In occasione dell'Unità d'Italia ecco il nuovo capitolo (che naturalmente con l'Unità d'Italia non c'entra per niente xD) Spero tanto che vi piaccia ^^  

Un abbraccio come sempre, e grazie infinite a tutti voi che leggete e seguite questa storia,

Vi adoro  <3 <3 <3

P.S. Come scoprirete oggi è anche l'anniversario dei millecinquecento anni dalla fondazione di Hogwarts (sì, pensate un po' le coincidenze della vita!)

 

Stava scherzando.

Non stava scherzando.

Stava scherzando.

Non stava scherzando.

Ma sì, scherzava di sicuro. Figuriamoci se diceva sul serio!

No, non stava scherzando per niente. Era serissimo. Mai apparso così serio.

Neville si passò una mano tra i capelli, scompigliandoli ancora di più. Era quasi mezz’ora che si tormentava con quell’interrogativo, e non era ancora arrivato a una risposta.
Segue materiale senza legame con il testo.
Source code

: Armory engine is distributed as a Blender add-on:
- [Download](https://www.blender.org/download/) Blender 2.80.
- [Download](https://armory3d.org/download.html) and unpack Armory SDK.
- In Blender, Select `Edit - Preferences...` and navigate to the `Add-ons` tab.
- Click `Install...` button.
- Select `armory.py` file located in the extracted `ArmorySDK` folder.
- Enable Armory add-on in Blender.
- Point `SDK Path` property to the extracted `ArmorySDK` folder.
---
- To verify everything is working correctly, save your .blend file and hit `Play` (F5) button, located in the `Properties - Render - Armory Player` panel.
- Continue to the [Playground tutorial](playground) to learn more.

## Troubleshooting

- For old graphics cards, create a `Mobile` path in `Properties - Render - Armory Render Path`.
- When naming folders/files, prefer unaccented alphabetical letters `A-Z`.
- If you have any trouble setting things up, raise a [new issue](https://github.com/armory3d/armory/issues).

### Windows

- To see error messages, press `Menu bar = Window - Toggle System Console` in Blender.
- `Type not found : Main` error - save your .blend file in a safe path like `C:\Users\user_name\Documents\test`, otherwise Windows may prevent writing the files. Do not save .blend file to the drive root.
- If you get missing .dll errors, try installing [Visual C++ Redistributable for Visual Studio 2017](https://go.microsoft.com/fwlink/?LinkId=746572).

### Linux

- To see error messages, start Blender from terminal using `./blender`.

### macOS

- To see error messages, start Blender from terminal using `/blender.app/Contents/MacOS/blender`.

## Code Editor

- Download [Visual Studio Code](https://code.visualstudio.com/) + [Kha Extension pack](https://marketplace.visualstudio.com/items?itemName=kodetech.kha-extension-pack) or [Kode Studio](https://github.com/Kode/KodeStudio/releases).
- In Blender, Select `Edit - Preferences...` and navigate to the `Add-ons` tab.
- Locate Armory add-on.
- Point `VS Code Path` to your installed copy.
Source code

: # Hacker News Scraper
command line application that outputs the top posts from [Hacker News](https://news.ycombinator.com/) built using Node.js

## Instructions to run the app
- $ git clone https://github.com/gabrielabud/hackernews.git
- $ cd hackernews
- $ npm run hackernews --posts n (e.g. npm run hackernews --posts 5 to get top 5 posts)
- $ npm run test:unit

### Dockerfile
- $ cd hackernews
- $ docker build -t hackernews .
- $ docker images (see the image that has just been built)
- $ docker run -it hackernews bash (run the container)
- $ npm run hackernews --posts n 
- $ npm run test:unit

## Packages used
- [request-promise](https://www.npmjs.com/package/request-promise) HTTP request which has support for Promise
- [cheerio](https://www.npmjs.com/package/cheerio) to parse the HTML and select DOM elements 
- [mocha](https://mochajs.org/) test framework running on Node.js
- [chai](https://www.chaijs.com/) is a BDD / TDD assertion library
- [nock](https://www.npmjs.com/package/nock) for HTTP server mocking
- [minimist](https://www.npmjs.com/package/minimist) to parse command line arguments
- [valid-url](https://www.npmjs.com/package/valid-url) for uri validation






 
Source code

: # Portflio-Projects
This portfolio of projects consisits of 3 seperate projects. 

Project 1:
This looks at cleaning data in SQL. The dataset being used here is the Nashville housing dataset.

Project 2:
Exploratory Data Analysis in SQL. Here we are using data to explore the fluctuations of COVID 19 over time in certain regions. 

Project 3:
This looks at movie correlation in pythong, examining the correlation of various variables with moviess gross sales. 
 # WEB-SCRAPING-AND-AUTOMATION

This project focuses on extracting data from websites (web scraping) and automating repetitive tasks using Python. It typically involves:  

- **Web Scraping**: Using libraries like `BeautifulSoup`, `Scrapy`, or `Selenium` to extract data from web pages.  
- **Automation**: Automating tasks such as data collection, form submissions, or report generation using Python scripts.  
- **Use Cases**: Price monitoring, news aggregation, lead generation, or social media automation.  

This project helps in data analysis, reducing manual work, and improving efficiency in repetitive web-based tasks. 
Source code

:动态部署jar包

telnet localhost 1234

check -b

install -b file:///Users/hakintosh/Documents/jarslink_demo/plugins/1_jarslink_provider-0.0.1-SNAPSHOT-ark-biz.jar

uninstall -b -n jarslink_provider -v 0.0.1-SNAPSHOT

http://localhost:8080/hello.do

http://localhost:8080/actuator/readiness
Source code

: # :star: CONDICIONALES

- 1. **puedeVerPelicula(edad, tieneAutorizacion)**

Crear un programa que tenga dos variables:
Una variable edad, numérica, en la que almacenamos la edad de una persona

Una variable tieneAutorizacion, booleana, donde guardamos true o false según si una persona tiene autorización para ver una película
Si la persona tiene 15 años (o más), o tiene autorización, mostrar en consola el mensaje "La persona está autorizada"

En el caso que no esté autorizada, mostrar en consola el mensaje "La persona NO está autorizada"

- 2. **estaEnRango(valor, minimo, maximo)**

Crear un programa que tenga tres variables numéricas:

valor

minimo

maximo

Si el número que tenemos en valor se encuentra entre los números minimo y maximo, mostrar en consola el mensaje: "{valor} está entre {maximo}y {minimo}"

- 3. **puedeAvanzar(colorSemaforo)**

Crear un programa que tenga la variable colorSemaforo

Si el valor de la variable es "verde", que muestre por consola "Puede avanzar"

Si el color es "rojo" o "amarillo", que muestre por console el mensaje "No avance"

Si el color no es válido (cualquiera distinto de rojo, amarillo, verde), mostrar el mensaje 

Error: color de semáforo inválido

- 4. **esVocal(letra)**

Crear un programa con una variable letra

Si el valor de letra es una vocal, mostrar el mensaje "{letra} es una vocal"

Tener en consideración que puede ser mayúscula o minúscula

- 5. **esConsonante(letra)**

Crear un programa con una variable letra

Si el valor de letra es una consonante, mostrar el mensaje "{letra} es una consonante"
Aveva persino pensato di sfogliare una margherita, prima di rendersi conto che un atto del genere, da parte di un insegnante di Erbologia, sarebbe stato immorale.

Il fatto era questo: una parte di lui gli diceva che quando era uscito dal suo ufficio minacciando di invitare Hannah, Friedrich stesse solo scherzando. Che insomma l’avesse detto solo per farlo preoccupare un po’, o forse neanche per quello, magari l’aveva fatto solo per ridere.

Un’altra parte di lui, invece, diceva che Friedrich non stava affatto scherzando, e che se diceva una cosa l’avrebbe fatta, secondo le sue abitudini.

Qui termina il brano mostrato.